Action item » Reproduce verbatim only the lines from the one containing "### 4. Use Error Handling" through the last line below, both included.

Records supplied »
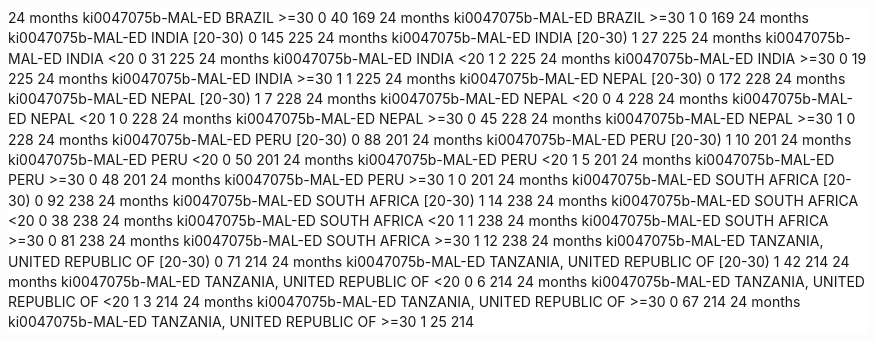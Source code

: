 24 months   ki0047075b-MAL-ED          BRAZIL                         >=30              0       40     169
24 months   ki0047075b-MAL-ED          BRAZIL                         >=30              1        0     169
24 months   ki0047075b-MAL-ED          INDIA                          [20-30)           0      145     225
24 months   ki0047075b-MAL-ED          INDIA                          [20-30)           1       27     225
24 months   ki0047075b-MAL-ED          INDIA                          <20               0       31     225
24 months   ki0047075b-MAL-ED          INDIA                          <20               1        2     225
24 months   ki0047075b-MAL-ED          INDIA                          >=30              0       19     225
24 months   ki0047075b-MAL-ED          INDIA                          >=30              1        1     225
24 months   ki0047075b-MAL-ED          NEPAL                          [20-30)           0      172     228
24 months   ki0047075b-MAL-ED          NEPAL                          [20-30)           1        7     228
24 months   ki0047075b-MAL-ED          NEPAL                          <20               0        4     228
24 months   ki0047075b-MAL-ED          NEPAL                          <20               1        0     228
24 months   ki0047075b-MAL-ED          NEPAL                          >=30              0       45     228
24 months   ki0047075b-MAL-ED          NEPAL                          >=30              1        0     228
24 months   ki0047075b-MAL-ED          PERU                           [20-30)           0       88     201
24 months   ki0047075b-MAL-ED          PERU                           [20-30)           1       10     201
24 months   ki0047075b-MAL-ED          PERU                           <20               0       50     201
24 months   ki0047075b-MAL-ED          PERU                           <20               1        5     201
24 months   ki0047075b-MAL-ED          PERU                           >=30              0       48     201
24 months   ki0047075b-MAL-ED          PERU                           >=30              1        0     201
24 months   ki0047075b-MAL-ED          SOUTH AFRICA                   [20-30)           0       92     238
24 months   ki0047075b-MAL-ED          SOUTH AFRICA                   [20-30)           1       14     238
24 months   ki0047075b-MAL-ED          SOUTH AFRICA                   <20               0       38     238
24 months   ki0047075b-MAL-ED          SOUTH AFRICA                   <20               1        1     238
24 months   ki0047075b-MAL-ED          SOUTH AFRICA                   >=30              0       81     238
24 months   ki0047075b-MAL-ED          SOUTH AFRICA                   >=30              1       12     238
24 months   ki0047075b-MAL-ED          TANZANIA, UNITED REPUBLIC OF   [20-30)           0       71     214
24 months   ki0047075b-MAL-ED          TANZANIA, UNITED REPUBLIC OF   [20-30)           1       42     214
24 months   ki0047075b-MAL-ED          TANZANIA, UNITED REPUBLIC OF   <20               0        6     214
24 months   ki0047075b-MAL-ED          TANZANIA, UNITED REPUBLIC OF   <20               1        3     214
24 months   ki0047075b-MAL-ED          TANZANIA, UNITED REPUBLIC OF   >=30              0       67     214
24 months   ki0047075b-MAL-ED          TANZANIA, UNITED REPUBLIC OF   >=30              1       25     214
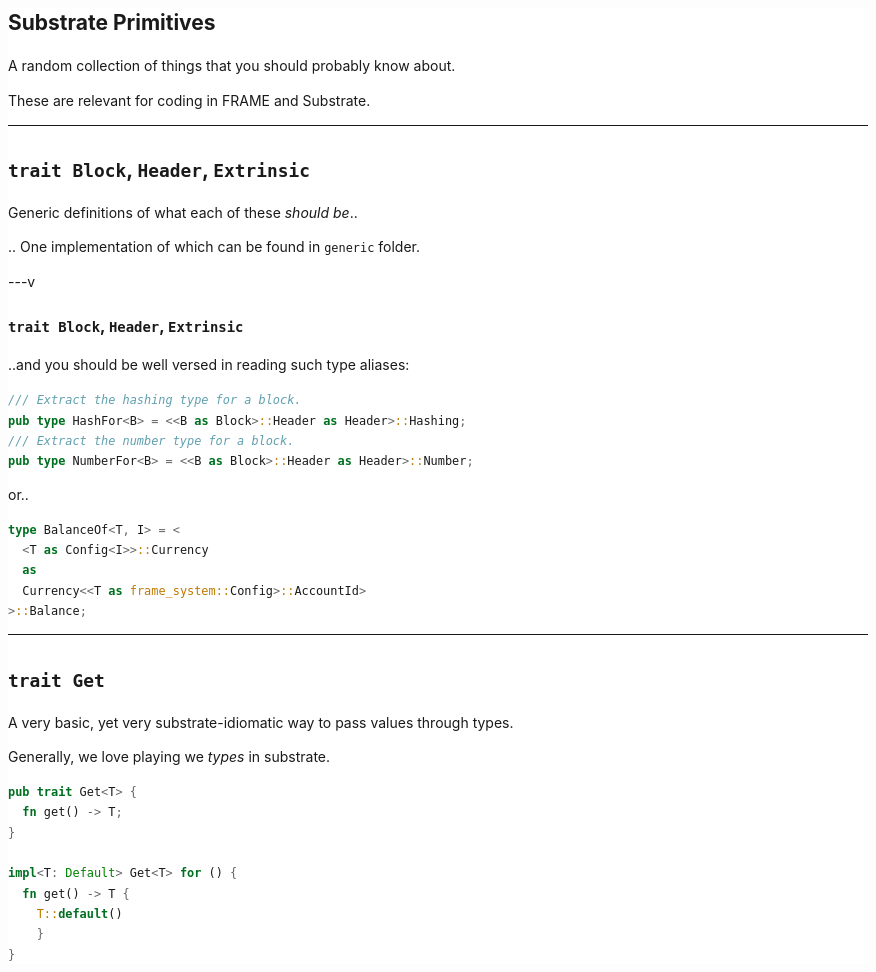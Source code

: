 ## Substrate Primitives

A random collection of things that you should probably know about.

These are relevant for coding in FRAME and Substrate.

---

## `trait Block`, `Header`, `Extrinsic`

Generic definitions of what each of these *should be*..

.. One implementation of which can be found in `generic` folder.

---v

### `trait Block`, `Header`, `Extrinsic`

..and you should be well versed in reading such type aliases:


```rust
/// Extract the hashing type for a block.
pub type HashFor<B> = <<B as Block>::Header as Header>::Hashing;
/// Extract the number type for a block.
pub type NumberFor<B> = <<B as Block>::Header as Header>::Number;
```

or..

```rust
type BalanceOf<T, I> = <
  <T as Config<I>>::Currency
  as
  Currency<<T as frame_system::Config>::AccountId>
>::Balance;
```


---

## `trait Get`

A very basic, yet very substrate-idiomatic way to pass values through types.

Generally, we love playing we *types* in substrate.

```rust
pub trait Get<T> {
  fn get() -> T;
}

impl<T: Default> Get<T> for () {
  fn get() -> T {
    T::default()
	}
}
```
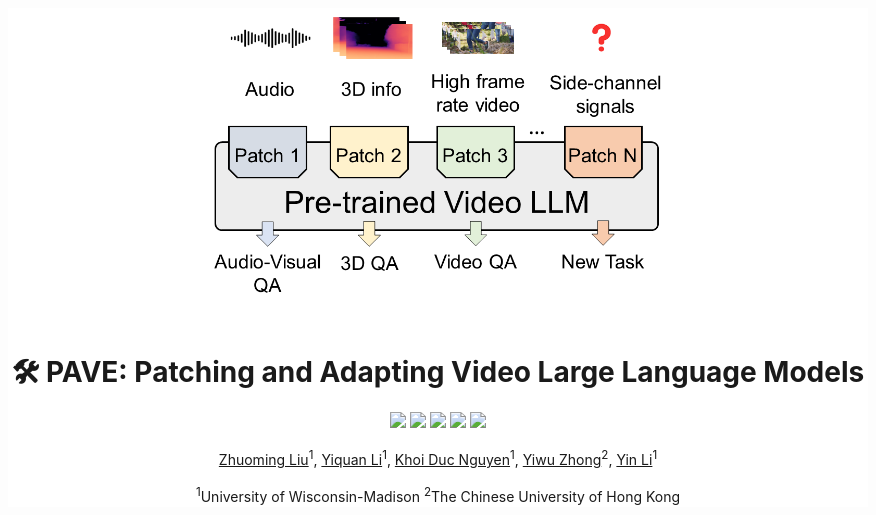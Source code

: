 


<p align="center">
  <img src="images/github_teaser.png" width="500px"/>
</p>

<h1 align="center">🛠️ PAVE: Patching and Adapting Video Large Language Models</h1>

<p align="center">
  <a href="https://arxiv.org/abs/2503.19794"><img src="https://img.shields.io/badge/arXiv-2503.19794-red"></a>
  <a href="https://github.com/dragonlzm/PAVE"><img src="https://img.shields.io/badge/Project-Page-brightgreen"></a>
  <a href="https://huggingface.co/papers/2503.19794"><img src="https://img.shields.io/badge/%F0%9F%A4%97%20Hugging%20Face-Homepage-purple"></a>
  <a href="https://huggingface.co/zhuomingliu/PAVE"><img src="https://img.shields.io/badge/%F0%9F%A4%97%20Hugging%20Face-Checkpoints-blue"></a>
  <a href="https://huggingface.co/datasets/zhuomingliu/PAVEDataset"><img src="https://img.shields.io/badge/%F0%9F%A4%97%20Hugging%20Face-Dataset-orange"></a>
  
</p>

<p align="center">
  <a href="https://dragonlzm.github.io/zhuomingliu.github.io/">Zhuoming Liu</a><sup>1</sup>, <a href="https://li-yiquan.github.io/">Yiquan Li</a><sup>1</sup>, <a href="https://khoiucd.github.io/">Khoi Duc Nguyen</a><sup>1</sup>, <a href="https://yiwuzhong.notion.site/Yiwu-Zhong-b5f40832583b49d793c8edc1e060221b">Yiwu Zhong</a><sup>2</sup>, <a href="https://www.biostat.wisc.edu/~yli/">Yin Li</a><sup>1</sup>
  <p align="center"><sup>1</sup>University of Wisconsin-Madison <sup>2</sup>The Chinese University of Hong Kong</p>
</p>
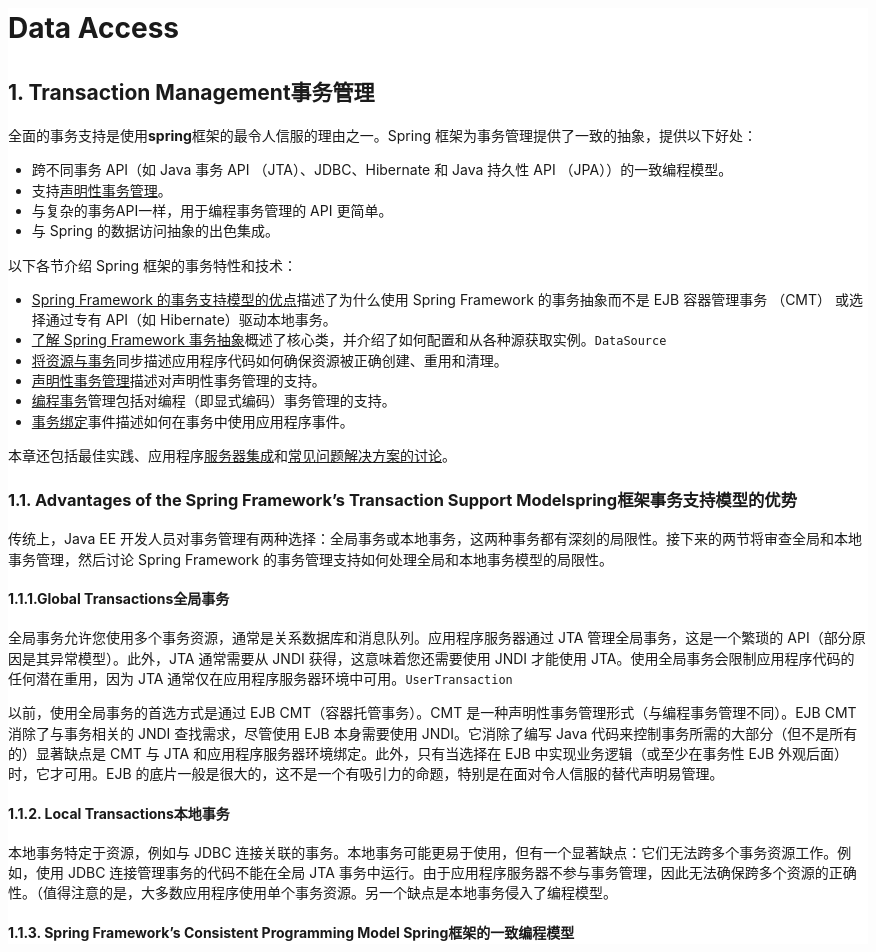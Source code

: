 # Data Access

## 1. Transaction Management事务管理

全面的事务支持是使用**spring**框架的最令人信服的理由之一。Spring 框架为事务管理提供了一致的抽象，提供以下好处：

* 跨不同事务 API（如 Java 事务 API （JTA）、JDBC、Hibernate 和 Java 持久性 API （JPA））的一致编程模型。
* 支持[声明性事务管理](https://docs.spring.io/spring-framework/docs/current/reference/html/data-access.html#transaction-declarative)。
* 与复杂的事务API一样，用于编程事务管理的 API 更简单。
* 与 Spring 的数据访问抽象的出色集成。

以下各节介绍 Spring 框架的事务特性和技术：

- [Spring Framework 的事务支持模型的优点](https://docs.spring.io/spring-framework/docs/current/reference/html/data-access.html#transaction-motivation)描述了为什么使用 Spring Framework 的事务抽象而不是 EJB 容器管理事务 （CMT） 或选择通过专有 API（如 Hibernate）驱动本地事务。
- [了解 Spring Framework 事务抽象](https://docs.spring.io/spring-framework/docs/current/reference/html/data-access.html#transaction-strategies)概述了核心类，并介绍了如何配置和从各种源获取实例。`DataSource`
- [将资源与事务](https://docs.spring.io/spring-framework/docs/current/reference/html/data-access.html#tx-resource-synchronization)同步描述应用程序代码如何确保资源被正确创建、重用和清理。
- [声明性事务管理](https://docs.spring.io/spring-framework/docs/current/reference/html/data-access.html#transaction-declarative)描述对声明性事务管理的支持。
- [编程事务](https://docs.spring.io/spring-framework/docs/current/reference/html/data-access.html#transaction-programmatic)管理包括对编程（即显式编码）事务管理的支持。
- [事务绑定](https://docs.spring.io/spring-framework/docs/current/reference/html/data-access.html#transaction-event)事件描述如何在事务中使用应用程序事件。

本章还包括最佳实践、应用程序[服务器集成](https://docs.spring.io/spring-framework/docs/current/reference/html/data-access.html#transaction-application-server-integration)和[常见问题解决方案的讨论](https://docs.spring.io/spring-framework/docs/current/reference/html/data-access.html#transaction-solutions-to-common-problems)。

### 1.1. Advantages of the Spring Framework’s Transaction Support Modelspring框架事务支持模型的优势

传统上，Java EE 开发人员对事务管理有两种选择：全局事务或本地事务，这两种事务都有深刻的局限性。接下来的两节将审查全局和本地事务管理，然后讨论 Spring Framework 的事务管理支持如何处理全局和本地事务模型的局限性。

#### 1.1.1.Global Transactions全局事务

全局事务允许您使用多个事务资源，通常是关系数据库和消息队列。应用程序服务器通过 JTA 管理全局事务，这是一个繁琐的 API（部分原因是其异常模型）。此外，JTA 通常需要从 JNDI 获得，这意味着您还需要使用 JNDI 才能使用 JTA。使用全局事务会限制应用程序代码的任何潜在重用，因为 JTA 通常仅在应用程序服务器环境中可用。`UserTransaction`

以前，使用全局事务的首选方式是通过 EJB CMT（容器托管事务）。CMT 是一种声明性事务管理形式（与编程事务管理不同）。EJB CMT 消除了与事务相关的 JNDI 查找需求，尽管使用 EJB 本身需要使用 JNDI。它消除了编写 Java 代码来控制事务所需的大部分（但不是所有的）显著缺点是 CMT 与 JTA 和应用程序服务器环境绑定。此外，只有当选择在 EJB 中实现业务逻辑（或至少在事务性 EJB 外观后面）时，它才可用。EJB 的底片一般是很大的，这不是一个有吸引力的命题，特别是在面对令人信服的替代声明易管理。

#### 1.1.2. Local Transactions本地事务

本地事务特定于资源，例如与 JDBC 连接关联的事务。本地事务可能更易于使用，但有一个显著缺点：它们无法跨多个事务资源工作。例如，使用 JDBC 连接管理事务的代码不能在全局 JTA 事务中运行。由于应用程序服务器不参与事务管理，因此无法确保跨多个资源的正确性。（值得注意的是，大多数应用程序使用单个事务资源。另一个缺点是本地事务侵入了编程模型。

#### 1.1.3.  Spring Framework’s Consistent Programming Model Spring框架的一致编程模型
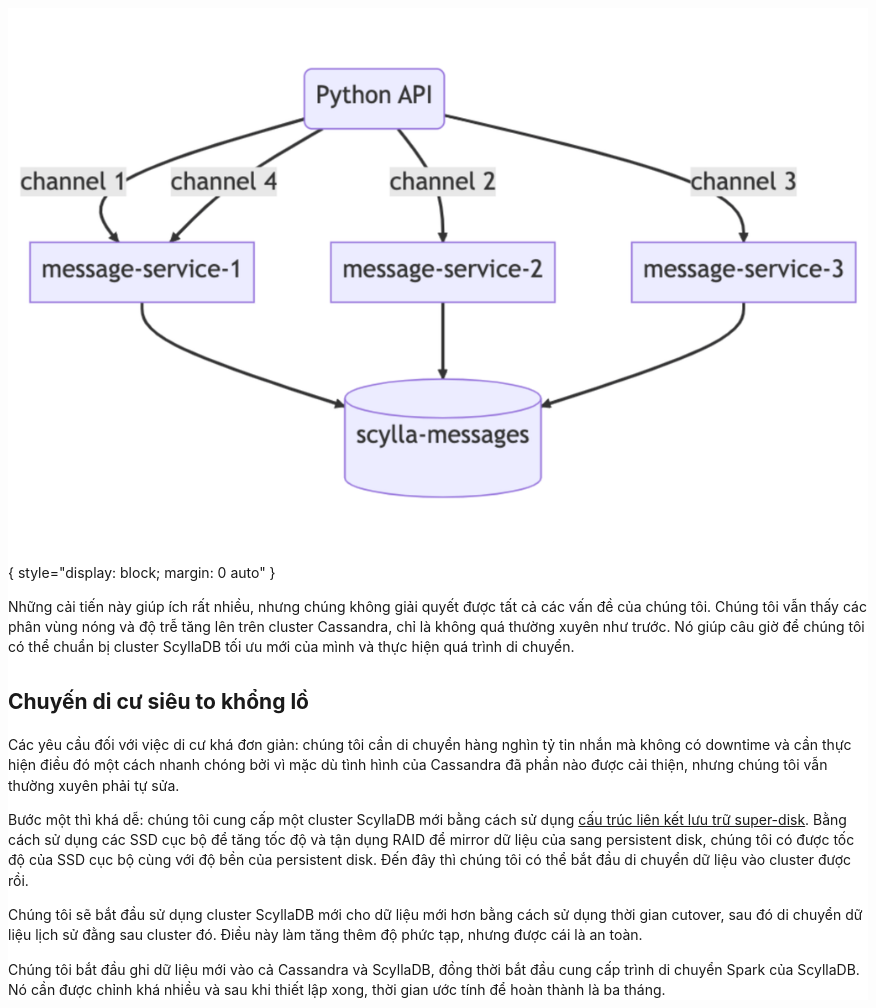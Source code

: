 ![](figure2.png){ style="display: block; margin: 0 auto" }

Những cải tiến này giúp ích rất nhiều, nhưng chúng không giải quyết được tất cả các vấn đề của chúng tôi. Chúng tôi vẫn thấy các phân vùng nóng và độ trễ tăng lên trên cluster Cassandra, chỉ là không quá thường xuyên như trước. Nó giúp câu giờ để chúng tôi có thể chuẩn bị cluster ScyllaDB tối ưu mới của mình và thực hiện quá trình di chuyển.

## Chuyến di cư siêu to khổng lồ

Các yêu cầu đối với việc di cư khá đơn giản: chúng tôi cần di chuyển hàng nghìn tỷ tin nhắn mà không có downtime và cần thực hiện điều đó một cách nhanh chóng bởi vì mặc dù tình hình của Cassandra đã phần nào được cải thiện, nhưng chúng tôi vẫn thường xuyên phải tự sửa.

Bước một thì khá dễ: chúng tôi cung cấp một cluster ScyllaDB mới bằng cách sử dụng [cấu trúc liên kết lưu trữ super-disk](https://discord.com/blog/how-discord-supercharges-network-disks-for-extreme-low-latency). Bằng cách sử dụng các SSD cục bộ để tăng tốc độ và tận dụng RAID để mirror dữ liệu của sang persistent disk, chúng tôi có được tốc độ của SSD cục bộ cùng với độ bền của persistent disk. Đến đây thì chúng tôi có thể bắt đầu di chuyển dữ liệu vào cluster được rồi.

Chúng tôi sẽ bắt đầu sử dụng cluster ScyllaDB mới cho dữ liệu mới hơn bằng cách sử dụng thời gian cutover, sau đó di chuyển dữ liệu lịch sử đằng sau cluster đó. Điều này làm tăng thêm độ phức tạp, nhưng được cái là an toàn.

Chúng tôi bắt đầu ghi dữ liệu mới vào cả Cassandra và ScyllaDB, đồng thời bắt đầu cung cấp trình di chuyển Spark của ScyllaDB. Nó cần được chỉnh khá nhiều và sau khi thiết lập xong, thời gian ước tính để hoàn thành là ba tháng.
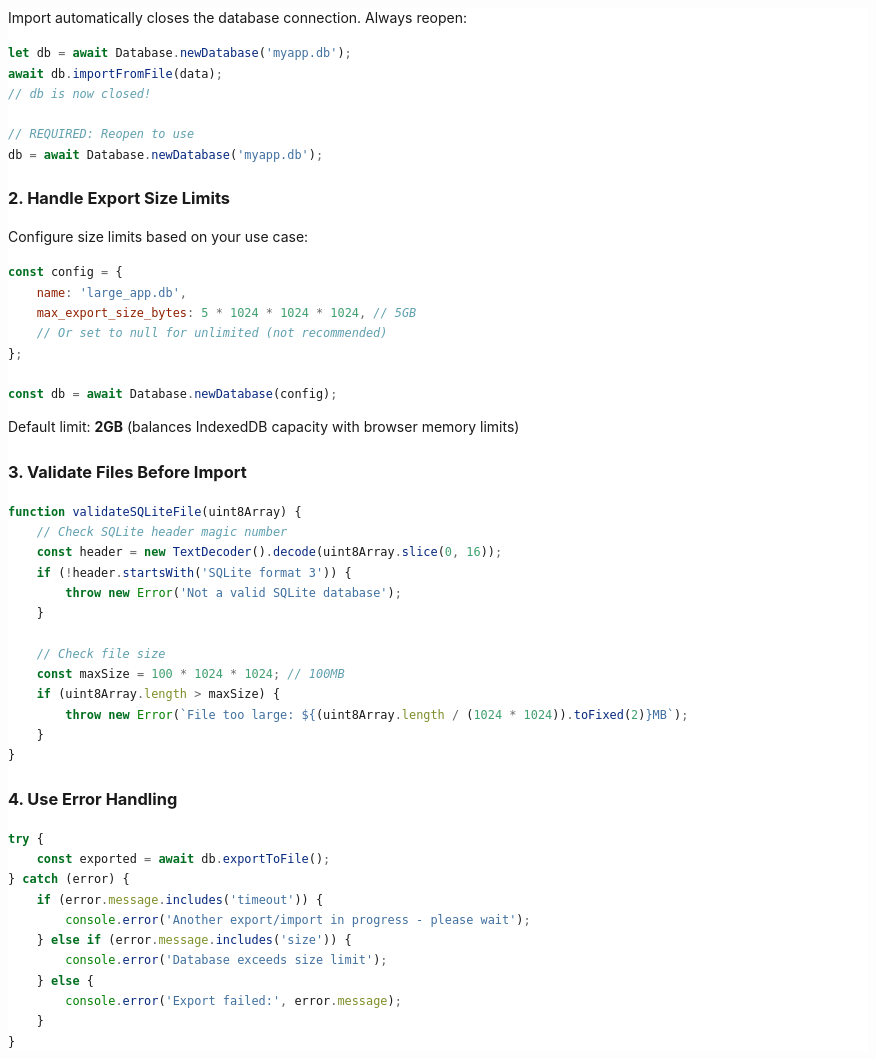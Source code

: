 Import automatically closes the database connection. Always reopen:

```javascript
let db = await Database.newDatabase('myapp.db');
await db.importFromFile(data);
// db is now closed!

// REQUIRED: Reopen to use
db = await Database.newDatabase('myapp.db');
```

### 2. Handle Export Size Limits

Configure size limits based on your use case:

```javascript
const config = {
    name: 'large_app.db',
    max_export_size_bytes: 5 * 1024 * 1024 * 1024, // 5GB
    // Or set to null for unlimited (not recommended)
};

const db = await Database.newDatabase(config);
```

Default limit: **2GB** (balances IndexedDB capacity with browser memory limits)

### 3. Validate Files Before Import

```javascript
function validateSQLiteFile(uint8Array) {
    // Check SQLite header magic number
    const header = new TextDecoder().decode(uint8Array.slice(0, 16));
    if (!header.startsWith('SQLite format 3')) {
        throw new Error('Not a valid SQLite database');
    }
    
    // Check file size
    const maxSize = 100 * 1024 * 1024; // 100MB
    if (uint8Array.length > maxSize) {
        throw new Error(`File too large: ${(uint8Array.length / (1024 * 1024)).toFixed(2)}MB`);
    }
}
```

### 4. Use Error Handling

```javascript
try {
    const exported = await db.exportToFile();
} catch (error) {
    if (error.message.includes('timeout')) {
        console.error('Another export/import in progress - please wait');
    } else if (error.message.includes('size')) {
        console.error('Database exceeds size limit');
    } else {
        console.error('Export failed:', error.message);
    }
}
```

Problem solution »
### 4. Use Error Handling

```javascript
try {
    const exported = await db.exportToFile();
} catch (error) {
    if (error.message.includes('timeout')) {
        console.error('Another export/import in progress - please wait');
    } else if (error.message.includes('size')) {
        console.error('Database exceeds size limit');
    } else {
        console.error('Export failed:', error.message);
    }
}
```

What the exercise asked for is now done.